「僕らはみんな生きている」"ジャングル"のなか迷う日本人
この記事は産経新聞93年03月16日の朝刊に掲載されました。
努力賞日本映画。そのような現地ロケの日本映画。いろいろとあちらの風景も入れ、日本人商社の出張員がああなればああなる画面は、見ていると実際にこうなるかと日本人としては身にもつまされ、なまなましい同情とガンバレの日本びいきも沸きかねない。
このように日本映画がセットを離れ、しかも大作気取りを避けて主役を4人に組ませてのアイディアと撮影には大いに拍手ものだが、とにかく日本人独特の説明べたが最初から始まって、映画自体にこれがつきまとう。それを演技で補っているのだが、これまたすべてオーバー・アクトの4人組となってしまったのが惜しい。真田広之が、抜群とはおおげさだが気分満点の好演を見せようとし、それが画面ににじみ声援いっぱいというところなのに、ここぞと気張りすぎた。

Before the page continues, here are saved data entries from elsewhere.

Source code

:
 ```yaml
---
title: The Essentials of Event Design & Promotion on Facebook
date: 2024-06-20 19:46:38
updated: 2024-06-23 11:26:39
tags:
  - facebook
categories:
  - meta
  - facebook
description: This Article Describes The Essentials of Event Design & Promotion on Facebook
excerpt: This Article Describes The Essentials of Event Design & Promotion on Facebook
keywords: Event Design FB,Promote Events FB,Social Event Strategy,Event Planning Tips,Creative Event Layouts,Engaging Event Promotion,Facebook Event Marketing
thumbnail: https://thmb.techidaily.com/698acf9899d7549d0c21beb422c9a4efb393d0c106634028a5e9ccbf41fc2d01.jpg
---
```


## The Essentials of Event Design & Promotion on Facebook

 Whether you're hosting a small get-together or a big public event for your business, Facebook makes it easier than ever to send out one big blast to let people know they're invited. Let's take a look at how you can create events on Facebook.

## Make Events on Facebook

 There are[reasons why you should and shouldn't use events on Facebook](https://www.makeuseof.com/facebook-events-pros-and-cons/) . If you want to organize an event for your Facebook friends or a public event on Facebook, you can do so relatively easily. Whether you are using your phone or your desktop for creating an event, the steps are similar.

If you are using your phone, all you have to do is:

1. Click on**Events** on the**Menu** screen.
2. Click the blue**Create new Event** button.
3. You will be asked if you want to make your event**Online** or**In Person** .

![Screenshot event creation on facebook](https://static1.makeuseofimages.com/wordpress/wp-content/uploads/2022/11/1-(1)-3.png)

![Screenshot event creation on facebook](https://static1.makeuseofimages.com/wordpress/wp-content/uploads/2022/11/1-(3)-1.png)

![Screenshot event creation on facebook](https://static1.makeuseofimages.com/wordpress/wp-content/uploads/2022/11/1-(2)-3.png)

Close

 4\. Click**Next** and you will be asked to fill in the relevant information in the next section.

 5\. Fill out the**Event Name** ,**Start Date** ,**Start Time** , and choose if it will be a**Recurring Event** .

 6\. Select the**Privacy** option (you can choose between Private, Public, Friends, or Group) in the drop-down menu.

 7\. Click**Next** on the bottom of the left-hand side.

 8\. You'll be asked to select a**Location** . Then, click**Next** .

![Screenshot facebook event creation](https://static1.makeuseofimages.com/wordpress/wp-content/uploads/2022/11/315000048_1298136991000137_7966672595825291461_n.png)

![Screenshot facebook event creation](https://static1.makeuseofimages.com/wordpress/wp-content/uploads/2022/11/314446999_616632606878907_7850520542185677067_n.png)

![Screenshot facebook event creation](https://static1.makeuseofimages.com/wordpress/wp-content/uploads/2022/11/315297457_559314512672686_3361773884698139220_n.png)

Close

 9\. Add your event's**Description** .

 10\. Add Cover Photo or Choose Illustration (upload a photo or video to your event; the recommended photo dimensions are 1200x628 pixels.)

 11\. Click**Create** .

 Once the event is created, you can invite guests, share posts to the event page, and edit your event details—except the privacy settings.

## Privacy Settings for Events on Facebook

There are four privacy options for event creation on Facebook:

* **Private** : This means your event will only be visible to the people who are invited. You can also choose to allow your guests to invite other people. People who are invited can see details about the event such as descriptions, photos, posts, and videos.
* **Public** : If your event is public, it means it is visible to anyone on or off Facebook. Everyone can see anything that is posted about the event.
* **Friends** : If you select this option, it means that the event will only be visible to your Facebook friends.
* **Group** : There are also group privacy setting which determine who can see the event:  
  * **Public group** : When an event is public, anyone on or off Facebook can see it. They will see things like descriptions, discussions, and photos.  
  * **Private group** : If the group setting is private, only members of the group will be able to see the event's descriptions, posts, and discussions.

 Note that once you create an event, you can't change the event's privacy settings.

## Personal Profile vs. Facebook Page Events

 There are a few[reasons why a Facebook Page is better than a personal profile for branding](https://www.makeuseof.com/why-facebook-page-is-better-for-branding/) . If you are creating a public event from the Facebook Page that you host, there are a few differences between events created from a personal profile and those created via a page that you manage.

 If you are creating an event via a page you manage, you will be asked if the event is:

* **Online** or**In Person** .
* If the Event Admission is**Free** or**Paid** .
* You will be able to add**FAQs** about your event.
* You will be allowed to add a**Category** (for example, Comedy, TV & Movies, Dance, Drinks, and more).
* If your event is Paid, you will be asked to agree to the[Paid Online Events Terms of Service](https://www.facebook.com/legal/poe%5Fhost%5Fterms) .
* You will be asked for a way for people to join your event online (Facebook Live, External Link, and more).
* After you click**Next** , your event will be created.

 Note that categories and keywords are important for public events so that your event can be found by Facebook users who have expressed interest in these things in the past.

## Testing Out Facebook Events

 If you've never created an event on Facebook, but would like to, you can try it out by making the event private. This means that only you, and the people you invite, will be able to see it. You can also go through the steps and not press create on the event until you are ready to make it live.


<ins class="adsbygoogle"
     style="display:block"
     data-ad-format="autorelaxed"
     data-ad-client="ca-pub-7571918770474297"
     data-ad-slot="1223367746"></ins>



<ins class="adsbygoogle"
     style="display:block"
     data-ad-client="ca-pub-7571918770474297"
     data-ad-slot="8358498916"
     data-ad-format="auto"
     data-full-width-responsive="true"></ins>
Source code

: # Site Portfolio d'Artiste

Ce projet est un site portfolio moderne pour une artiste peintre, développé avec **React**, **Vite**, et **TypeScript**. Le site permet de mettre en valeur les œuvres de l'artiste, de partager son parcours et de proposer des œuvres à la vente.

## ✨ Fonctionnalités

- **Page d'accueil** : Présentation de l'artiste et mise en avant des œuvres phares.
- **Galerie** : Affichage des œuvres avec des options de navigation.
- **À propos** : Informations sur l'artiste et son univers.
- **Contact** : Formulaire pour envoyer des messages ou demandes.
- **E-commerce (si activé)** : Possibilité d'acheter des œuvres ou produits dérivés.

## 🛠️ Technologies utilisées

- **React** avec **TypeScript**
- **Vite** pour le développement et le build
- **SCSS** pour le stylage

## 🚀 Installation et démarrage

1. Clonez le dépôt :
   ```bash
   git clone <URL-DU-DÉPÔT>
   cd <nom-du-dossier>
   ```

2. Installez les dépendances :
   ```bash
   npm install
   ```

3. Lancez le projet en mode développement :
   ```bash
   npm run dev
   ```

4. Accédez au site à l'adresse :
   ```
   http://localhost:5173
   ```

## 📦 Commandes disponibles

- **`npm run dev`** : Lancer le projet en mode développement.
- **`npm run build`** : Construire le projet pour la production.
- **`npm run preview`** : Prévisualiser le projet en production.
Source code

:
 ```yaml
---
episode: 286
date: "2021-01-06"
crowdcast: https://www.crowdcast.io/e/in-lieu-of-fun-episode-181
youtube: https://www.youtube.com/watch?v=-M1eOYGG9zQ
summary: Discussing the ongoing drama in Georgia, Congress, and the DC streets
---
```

主役4人全体が気張りすぎた。つまりオーバー・アクト。これはひとえに監督の滝田洋二郎の、いうならば観客への御親切ごころがうらめに出たというわけだ。なぜ、も少し押さえなかったのか。これは原作・脚本(一色伸幸)が心して、深刻になる日本独特のお涙を避けたからであろうが、この良さが説明までをも呑気に走らせたきらいが、この映画をマイナスに落としている。
真田はじめ岸部一徳、嶋田久作、山崎努の4名の個性個性個性をあまりにも鮮やかにと思ってか、この4人がいうならばレコード盤の早廻しとなって、私は途中3回4回、演技を台詞を押さえろと心のうちで叫んだ次第。
けれども、日本映画がこのように浜田毅の撮影監督でジャングルとその土地を実感させて撮影。そのキャメラの動きはすばらしい。
さてこの4人、裸身でさらに私たちをくすぐらせるか。このあたり、どこかいつの間にかさらり身をかわされて、立派なラストが物足りないよ。